Der Gang durch das Modell-Schaulager im ersten Stock des mächtigen Sockels des Hauses «Helsinkibasel» im Dreispitz führt von einem Aha-Erlebnis zum andern. Der Weg führt vorbei an Miniaturversionen berühmter Bauten, die das Büro Herzog & de Meuron in der ganzen Welt verteilt haben: vom Olympia-Stadion in Peking, zur Elbphilharmonie in Hamburg und vom Ergänzungsbau für die Tate Modern in London bis zum Roche-Turm.
Ein Stück Nationalstadion (Bild: Dominique Spirgi)
Oder besser bis zu den Roche-Türmen: In mehreren Vitrinen stapeln sich Dutzende von Modell-Entwürfen der Basler Stairway to Heaven, kleine Vormodelle und grössere Modellbauten. Sie zeigen den facettenreichen Weg auf, der zum strengen Stufengebilde geführt hat, der schliesslich ausgeführt wurde. Offensichtlich wurden ursprünglich auch weit unregelmässigere und spielerischere Umrisse ausprobiert und wieder verworfen.
In mehreren Vitrinen sind Dutzende von Modellentwürfen für den Roche-Turm zu sehen. (Bild: Dominique Spirgi)
Kabinett für Kunst und Architektur
«Kabinett» nennen Jacques Herzog und Pierre de Meuron ihr Schaulager, das sie nun erstmals öffentlich präsentierten. Das Kabinett enthält den gesamten «Nachlass» aus dem Wirken des Architekturbüros, also Modelle, Pläne, Schriften, Fotografien, Materialproben, Computermodelle und Entwurfsskizzen – das gesamte Archivmaterial, das von der Anfangszeit im Jahr 1978 bis heute entstanden ist und in Zukunft noch anfallen wird.
Stuhl-Prototypen für den St.- Jakob-Park. (Bild: Dominique Spirgi)
Das Kabinett enthält aber auch Kunstwerke. Das liegt in erster Linie daran, dass Herzog & de Meuron bei vielen Projekten die Zusammenarbeit mit Künstlern gesucht haben. Mit dem chinesischen Künstler Ai Weiei entwarfen sie zum Beispiel das Nationalstadion in Peking oder den Pavillon der Serpentine Gallery in London. Der deutsche Fotokünstler Thomas Ruff arbeitete an der Fassadengestaltung für die Bibliothek der Fachhochschule Eberswalde mit.
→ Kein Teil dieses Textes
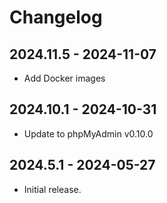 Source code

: # Changelog

## 2024.11.5 - 2024-11-07

- Add Docker images

## 2024.10.1 - 2024-10-31

- Update to phpMyAdmin v0.10.0

## 2024.5.1 - 2024-05-27

- Initial release.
Im Sockel ihres Baus «Helsinkidreispitz» haben Herzog & de Meuron Architektur- und Kunst-Kabinett eingerichtet. (Bild: Dominique Spirgi)
Eine enge Zusammenarbeit verband die Architekten mit dem Konzeptkünster Rémy Zaugg, der 2005 verstarb. Zauggs Werk ist unter anderem mit einer ganzen Installation mit 27 Schriftbildern präsent, die den Titel «Vom Tod II» trägt. Zaugg hatte die eindrückliche Bildergruppe ein Jahr vor seinem Tod in seinem Atelier auf dem Dreispitzareal präsentiert. Dorthin ist das Werk, das sich sich rund um den Satz «Und wenn der Tod ich wäre» dreht, nun zurückgekehrt.
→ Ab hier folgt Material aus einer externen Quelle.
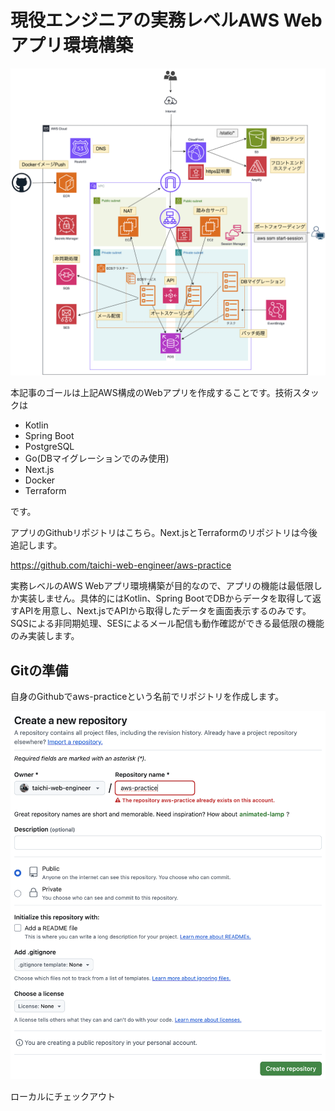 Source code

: # 現役エンジニアの実務レベルAWS Webアプリ環境構築
![WebアプリのAWS構成](images/app_aws_architecture.png)

本記事のゴールは上記AWS構成のWebアプリを作成することです。技術スタックは
- Kotlin
- Spring Boot
- PostgreSQL
- Go(DBマイグレーションでのみ使用)
- Next.js
- Docker
- Terraform

です。

アプリのGithubリポジトリはこちら。Next.jsとTerraformのリポジトリは今後追記します。

https://github.com/taichi-web-engineer/aws-practice

実務レベルのAWS Webアプリ環境構築が目的なので、アプリの機能は最低限しか実装しません。具体的にはKotlin、Spring BootでDBからデータを取得して返すAPIを用意し、Next.jsでAPIから取得したデータを画面表示するのみです。
SQSによる非同期処理、SESによるメール配信も動作確認ができる最低限の機能のみ実装します。

## Gitの準備
自身のGithubでaws-practiceという名前でリポジトリを作成します。

![Githubでaws-practiceのリポジトリ作成](create_aws_practice_repository.png)

ローカルにチェックアウト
Übernahme der Fotosammlung Herzog
Noch etwas weiter aus dem engeren Dunstkreis der Architektur heraus treten Herzog & de Meuron mit dem Erwerb der Fotosammlung von Ruth und Peter Herzog. Es handelt sich um eine der bedeutendsten und mit rund 300’000 zumeist historischen Fotografien umfangreichsten privaten Fotosammlungen weltweit. Dass der Architekt und die Fotosammler Herzog denselben Nachnamen tragen, ist übrigens kein Zufall: Jacques und Peter Herzog sind Brüder.
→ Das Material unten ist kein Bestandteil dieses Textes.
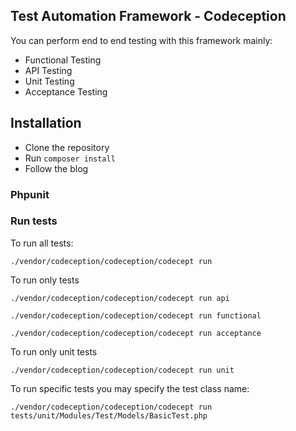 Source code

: ## Test Automation Framework - Codeception

You can perform end to end testing with this framework mainly:
- Functional Testing
- API Testing
- Unit Testing
- Acceptance Testing

## Installation

- Clone the repository 
- Run `composer install`
- Follow the blog

### Phpunit

### Run tests

To run all tests:

``
./vendor/codeception/codeception/codecept run
``

To run only tests

``
./vendor/codeception/codeception/codecept run api 
``

``
./vendor/codeception/codeception/codecept run functional 
``

``
./vendor/codeception/codeception/codecept run acceptance 
``

To run only unit tests

``
./vendor/codeception/codeception/codecept run unit 
``

To run specific tests you may specify the test class name:

``
./vendor/codeception/codeception/codecept run tests/unit/Modules/Test/Models/BasicTest.php
``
Mit dem Kauf des bedeutenden Konvoluts garantieren die Basler Achitekten nicht nur, dass die herausragende Sammlung zusammenbleibt, sondern und auch in Basel. Herzog & de Meuron sorgen mit der Überführung des Kabinetts in eine gemeinnützige Stiftung überdies dafür, dass das gesamte Material der Öffentlichkeit zur Verfügung steht. Basler Museen und Institutionen sollen die Sammlungsobjekte jederzeit als Leihgaben zeigen können. Vereinbart ist, dass der jeweilige Direktor des Kunstmuseums Basel im vierköpfigen Stiftungsrat Einsitz haben wird.
Wer Einblick haben will in die reiche Sammlung, muss auf solche Leihgaben hoffen. Denn der Besuch des Kabinetts von Herzog & de Meuron ist vorerst nur für Fachpersonen auf Anfrage möglich.